Barrio of Mayagüez, Puerto Rico

Algarrobos is a barrio in the municipality of Mayagüez, Puerto Rico. Its population in 2010 was 4,383.

==Background==
Algarrobos is a coastal, rural barrio deriving its name from the Algarrobo tree. The Algarrobo tree is leguminous, with shiny leaves and purple and white flowers. Its fruit is the carob bean, which consists of seeds covered by an edible substance, contained in a capsule-shaped pod.

==History==
Mayagüez was a perfect smugglers' shelter for being a distance away from the barracks occupied by authorities. Its value was the strategic entrance to the Castillo de los Valdés in Algarrobos. In the eighteenth and nineteenth centuries there was in its jurisdiction a stronghold, the Algarrobo Fort, and Spanish battalions were there, one by the sea and another on the west side of Cerro de El Vigia. In the mid-twentieth century there was an American battalion located by the sea in the vicinity of Peña Cortada.

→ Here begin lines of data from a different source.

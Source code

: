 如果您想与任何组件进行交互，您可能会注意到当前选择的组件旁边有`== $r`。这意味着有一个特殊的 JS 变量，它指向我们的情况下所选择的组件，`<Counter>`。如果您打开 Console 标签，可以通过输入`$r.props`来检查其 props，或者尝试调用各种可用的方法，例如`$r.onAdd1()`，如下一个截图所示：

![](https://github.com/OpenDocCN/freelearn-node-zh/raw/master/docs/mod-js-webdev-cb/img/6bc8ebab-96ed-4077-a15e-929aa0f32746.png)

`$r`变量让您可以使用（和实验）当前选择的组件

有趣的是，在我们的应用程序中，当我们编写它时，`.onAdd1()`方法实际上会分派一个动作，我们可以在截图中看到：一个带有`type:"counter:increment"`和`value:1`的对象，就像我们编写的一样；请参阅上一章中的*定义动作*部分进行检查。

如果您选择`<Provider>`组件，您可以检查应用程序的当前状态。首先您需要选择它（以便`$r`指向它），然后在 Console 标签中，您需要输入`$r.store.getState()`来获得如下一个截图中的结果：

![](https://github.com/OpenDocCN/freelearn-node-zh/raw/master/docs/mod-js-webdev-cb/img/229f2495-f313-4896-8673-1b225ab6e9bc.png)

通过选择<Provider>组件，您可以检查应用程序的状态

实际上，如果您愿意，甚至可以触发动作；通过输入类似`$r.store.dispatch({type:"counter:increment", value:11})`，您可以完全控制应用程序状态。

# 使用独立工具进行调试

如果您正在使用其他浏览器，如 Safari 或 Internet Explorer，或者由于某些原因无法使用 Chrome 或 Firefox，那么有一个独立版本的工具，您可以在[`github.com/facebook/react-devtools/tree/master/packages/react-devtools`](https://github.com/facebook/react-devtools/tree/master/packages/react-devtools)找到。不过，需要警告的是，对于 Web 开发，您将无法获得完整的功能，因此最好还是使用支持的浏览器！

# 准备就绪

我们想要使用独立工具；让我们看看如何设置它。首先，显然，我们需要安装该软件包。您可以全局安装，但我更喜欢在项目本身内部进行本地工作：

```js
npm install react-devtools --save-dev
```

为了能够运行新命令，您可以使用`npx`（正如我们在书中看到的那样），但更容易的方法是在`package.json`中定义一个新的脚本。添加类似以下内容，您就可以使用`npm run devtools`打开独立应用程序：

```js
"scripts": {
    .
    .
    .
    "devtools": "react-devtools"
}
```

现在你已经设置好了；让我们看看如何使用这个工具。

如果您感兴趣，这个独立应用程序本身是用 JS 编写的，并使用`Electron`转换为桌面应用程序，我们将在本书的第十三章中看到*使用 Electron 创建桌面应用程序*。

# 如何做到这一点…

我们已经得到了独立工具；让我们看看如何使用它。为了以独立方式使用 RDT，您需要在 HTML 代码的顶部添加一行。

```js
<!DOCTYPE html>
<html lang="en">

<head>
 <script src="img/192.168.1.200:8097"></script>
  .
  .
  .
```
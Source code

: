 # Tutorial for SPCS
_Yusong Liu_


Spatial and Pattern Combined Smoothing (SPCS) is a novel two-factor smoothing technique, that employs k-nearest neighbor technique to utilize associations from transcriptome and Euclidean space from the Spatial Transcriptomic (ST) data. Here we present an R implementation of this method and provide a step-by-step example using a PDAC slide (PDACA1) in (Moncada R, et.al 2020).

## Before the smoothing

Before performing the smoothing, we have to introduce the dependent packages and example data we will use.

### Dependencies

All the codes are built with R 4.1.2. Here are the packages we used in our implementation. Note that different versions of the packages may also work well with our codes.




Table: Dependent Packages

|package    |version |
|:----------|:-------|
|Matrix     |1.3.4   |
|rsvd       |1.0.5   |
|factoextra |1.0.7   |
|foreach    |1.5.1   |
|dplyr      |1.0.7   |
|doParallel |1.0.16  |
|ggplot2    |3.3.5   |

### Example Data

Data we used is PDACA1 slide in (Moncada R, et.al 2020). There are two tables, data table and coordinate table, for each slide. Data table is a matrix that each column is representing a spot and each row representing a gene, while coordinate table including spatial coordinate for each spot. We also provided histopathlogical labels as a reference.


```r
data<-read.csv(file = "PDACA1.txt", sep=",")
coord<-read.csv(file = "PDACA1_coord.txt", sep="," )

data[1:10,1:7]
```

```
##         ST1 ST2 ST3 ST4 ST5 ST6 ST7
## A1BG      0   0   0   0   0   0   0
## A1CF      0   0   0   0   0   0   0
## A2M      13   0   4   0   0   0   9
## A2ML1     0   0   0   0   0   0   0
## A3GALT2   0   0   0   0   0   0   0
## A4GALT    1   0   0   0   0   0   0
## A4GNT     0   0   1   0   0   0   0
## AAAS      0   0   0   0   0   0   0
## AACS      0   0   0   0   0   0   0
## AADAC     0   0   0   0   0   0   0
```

Algarrobos was in Spain's gazetteers until Puerto Rico was ceded by Spain in the aftermath of the Spanish–American War under the terms of the Treaty of Paris of 1898 and became an unincorporated territory of the United States. In 1899, the United States Department of War conducted a census of Puerto Rico finding that the population of Algarrobo barrio was 1,054.

Historical population
| Census | Pop. | Note | %± |
| 1900 | 1,054 |  | — |
| 1910 | 1,003 |  | −4.8% |
| 1920 | 965 |  | −3.8% |
| 1930 | 1,422 |  | 47.4% |
| 1940 | 1,796 |  | 26.3% |
| 1950 | 1,380 |  | −23.2% |
| 1960 | 2,219 |  | 60.8% |
| 1970 | 2,769 |  | 24.8% |
| 1980 | 5,354 |  | 93.4% |
| 1990 | 5,074 |  | −5.2% |
| 2000 | 4,792 |  | −5.6% |
| 2010 | 4,383 |  | −8.5% |
U.S. Decennial Census 1899 (shown as 1900) 1910-1930 1930-1950 1980-2000 2010

==Economy==
Between 1962 and 1998 it was the base port and the headquarters of the largest tuna factory in America.